Generell haben wir nicht auf Generation CHess gewartet, um neue Mitglieder zu werben. Aber das Verdienst dieser SSB-Kampagne ist es, dass man auf funktionierenden Strategien surfen und Vorschläge hinzufügen kann. Wie viele Schweizer Vereine haben auch wir eine nicht immer einfache Aufgabe. Es fehlt uns an Freiwilligen, die all diese Aufgaben übernehmen. Und mit den neuen Regeln für Mannschaftsmeisterschaften fehlt es uns auch an Schiedsrichtern!
Die FIDE hat das «Jahr der Frau» im Schach ausgerufen, was halten Sie von dieser Initiative?

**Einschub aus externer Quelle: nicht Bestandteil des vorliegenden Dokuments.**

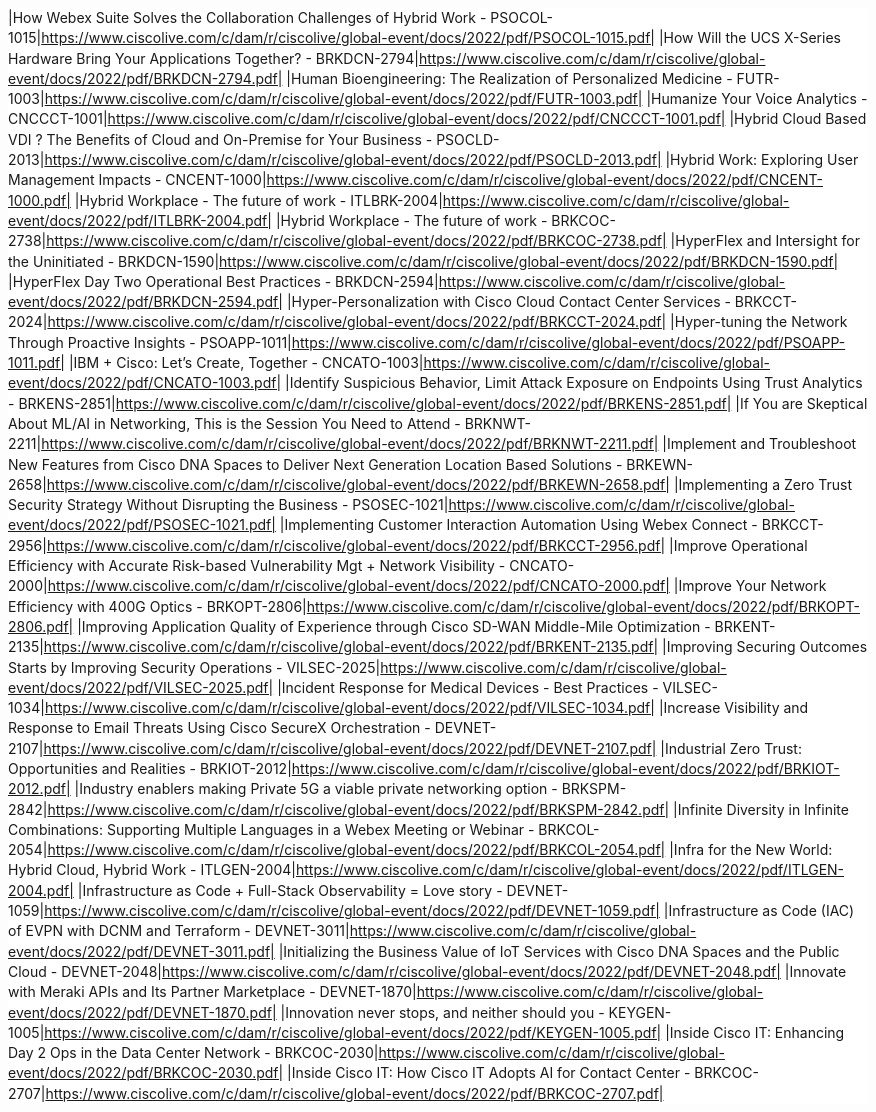 |How Webex Suite Solves the Collaboration Challenges of Hybrid Work - PSOCOL-1015|https://www.ciscolive.com/c/dam/r/ciscolive/global-event/docs/2022/pdf/PSOCOL-1015.pdf|
|How Will the UCS X-Series Hardware Bring Your Applications Together? - BRKDCN-2794|https://www.ciscolive.com/c/dam/r/ciscolive/global-event/docs/2022/pdf/BRKDCN-2794.pdf|
|Human Bioengineering: The Realization of Personalized Medicine - FUTR-1003|https://www.ciscolive.com/c/dam/r/ciscolive/global-event/docs/2022/pdf/FUTR-1003.pdf|
|Humanize Your Voice Analytics - CNCCCT-1001|https://www.ciscolive.com/c/dam/r/ciscolive/global-event/docs/2022/pdf/CNCCCT-1001.pdf|
|Hybrid Cloud Based VDI ? The Benefits of Cloud and On-Premise for Your Business - PSOCLD-2013|https://www.ciscolive.com/c/dam/r/ciscolive/global-event/docs/2022/pdf/PSOCLD-2013.pdf|
|Hybrid Work: Exploring User Management Impacts - CNCENT-1000|https://www.ciscolive.com/c/dam/r/ciscolive/global-event/docs/2022/pdf/CNCENT-1000.pdf|
|Hybrid Workplace - The future of work - ITLBRK-2004|https://www.ciscolive.com/c/dam/r/ciscolive/global-event/docs/2022/pdf/ITLBRK-2004.pdf|
|Hybrid Workplace - The future of work  - BRKCOC-2738|https://www.ciscolive.com/c/dam/r/ciscolive/global-event/docs/2022/pdf/BRKCOC-2738.pdf|
|HyperFlex and Intersight for the Uninitiated - BRKDCN-1590|https://www.ciscolive.com/c/dam/r/ciscolive/global-event/docs/2022/pdf/BRKDCN-1590.pdf|
|HyperFlex Day Two Operational Best Practices - BRKDCN-2594|https://www.ciscolive.com/c/dam/r/ciscolive/global-event/docs/2022/pdf/BRKDCN-2594.pdf|
|Hyper-Personalization with Cisco Cloud Contact Center Services  - BRKCCT-2024|https://www.ciscolive.com/c/dam/r/ciscolive/global-event/docs/2022/pdf/BRKCCT-2024.pdf|
|Hyper-tuning the Network Through Proactive Insights  - PSOAPP-1011|https://www.ciscolive.com/c/dam/r/ciscolive/global-event/docs/2022/pdf/PSOAPP-1011.pdf|
|IBM + Cisco: Let’s Create, Together - CNCATO-1003|https://www.ciscolive.com/c/dam/r/ciscolive/global-event/docs/2022/pdf/CNCATO-1003.pdf|
|Identify Suspicious Behavior, Limit Attack Exposure on Endpoints Using Trust Analytics - BRKENS-2851|https://www.ciscolive.com/c/dam/r/ciscolive/global-event/docs/2022/pdf/BRKENS-2851.pdf|
|If You are Skeptical About ML/AI in Networking, This is the Session You Need to Attend - BRKNWT-2211|https://www.ciscolive.com/c/dam/r/ciscolive/global-event/docs/2022/pdf/BRKNWT-2211.pdf|
|Implement and Troubleshoot New Features from Cisco DNA Spaces to Deliver Next Generation Location Based Solutions - BRKEWN-2658|https://www.ciscolive.com/c/dam/r/ciscolive/global-event/docs/2022/pdf/BRKEWN-2658.pdf|
|Implementing a Zero Trust Security Strategy Without Disrupting the Business - PSOSEC-1021|https://www.ciscolive.com/c/dam/r/ciscolive/global-event/docs/2022/pdf/PSOSEC-1021.pdf|
|Implementing Customer Interaction Automation Using Webex Connect - BRKCCT-2956|https://www.ciscolive.com/c/dam/r/ciscolive/global-event/docs/2022/pdf/BRKCCT-2956.pdf|
|Improve Operational Efficiency with Accurate Risk-based Vulnerability Mgt + Network Visibility - CNCATO-2000|https://www.ciscolive.com/c/dam/r/ciscolive/global-event/docs/2022/pdf/CNCATO-2000.pdf|
|Improve Your Network Efficiency with 400G Optics - BRKOPT-2806|https://www.ciscolive.com/c/dam/r/ciscolive/global-event/docs/2022/pdf/BRKOPT-2806.pdf|
|Improving Application Quality of Experience through Cisco SD-WAN Middle-Mile Optimization - BRKENT-2135|https://www.ciscolive.com/c/dam/r/ciscolive/global-event/docs/2022/pdf/BRKENT-2135.pdf|
|Improving Securing Outcomes Starts by Improving Security Operations - VILSEC-2025|https://www.ciscolive.com/c/dam/r/ciscolive/global-event/docs/2022/pdf/VILSEC-2025.pdf|
|Incident Response for Medical Devices - Best Practices - VILSEC-1034|https://www.ciscolive.com/c/dam/r/ciscolive/global-event/docs/2022/pdf/VILSEC-1034.pdf|
|Increase Visibility and Response to Email Threats Using Cisco SecureX Orchestration - DEVNET-2107|https://www.ciscolive.com/c/dam/r/ciscolive/global-event/docs/2022/pdf/DEVNET-2107.pdf|
|Industrial Zero Trust: Opportunities and Realities - BRKIOT-2012|https://www.ciscolive.com/c/dam/r/ciscolive/global-event/docs/2022/pdf/BRKIOT-2012.pdf|
|Industry enablers making Private 5G a viable private networking option - BRKSPM-2842|https://www.ciscolive.com/c/dam/r/ciscolive/global-event/docs/2022/pdf/BRKSPM-2842.pdf|
|Infinite Diversity in Infinite Combinations: Supporting Multiple Languages in a Webex Meeting or Webinar - BRKCOL-2054|https://www.ciscolive.com/c/dam/r/ciscolive/global-event/docs/2022/pdf/BRKCOL-2054.pdf|
|Infra for the New World: Hybrid Cloud, Hybrid Work - ITLGEN-2004|https://www.ciscolive.com/c/dam/r/ciscolive/global-event/docs/2022/pdf/ITLGEN-2004.pdf|
|Infrastructure as Code + Full-Stack Observability = Love story - DEVNET-1059|https://www.ciscolive.com/c/dam/r/ciscolive/global-event/docs/2022/pdf/DEVNET-1059.pdf|
|Infrastructure as Code (IAC) of EVPN with DCNM and Terraform - DEVNET-3011|https://www.ciscolive.com/c/dam/r/ciscolive/global-event/docs/2022/pdf/DEVNET-3011.pdf|
|Initializing the Business Value of IoT Services with Cisco DNA Spaces and the Public Cloud - DEVNET-2048|https://www.ciscolive.com/c/dam/r/ciscolive/global-event/docs/2022/pdf/DEVNET-2048.pdf|
|Innovate with Meraki APIs and Its Partner Marketplace - DEVNET-1870|https://www.ciscolive.com/c/dam/r/ciscolive/global-event/docs/2022/pdf/DEVNET-1870.pdf|
|Innovation never stops, and neither should you - KEYGEN-1005|https://www.ciscolive.com/c/dam/r/ciscolive/global-event/docs/2022/pdf/KEYGEN-1005.pdf|
|Inside Cisco IT: Enhancing Day 2 Ops in the Data Center Network - BRKCOC-2030|https://www.ciscolive.com/c/dam/r/ciscolive/global-event/docs/2022/pdf/BRKCOC-2030.pdf|
|Inside Cisco IT: How Cisco IT Adopts AI for Contact Center - BRKCOC-2707|https://www.ciscolive.com/c/dam/r/ciscolive/global-event/docs/2022/pdf/BRKCOC-2707.pdf|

Das ist eine sehr gute Idee, die auf der Welle der Netflix-Serie «The Queen’s Gambit» reitet. Die Serie erinnert daran, dass Frauen im Schach genauso gut abschneiden können wie Männer. Abgesehen von diesen Aspekten hilft die Kampagne, mit der falschen Vorstellung aufzuräumen, dass Schach nur für Knaben geeignet ist. Auch Mädchen haben ein Recht auf dieses Vergnügen!
Die ewige Frage: Worauf führen Sie die allgemein geringere Präsenz und das niedrigere Niveau von Mädchen und Frauen im Schach zurück?
Es stimmt, dass die weltbeste Spielerin, die Chinesin Hou Yifan, auf Platz 99 der Weltrangliste steht – weit vor anderen Frauen. Aber Frauen können durchaus mit Männern konkurrieren, wie Judith Polgar, die in den 90er-Jahren zu den Top 10 der Welt gehörte, gezeigt hat. Sie ist nach wie vor «mein Star». Mir scheint, dass der derzeitige Niveauunterschied auf eine Reihe von Faktoren zurückzuführen ist. Zunächst gibt es ein kulturelles Problem – sowohl in den westlichen Ländern als auch im Rest der Welt. Man bringt Knaben das Schachspielen bei, nicht Mädchen. Die Tatsache, dass der Anteil der Frauen in der Schachwelt relativ gering ist, ist ebenfalls nicht gerade ein Anreiz für Frauen, sich zu engagieren. Die Mutterschaft ist jedoch oft ein Hindernis.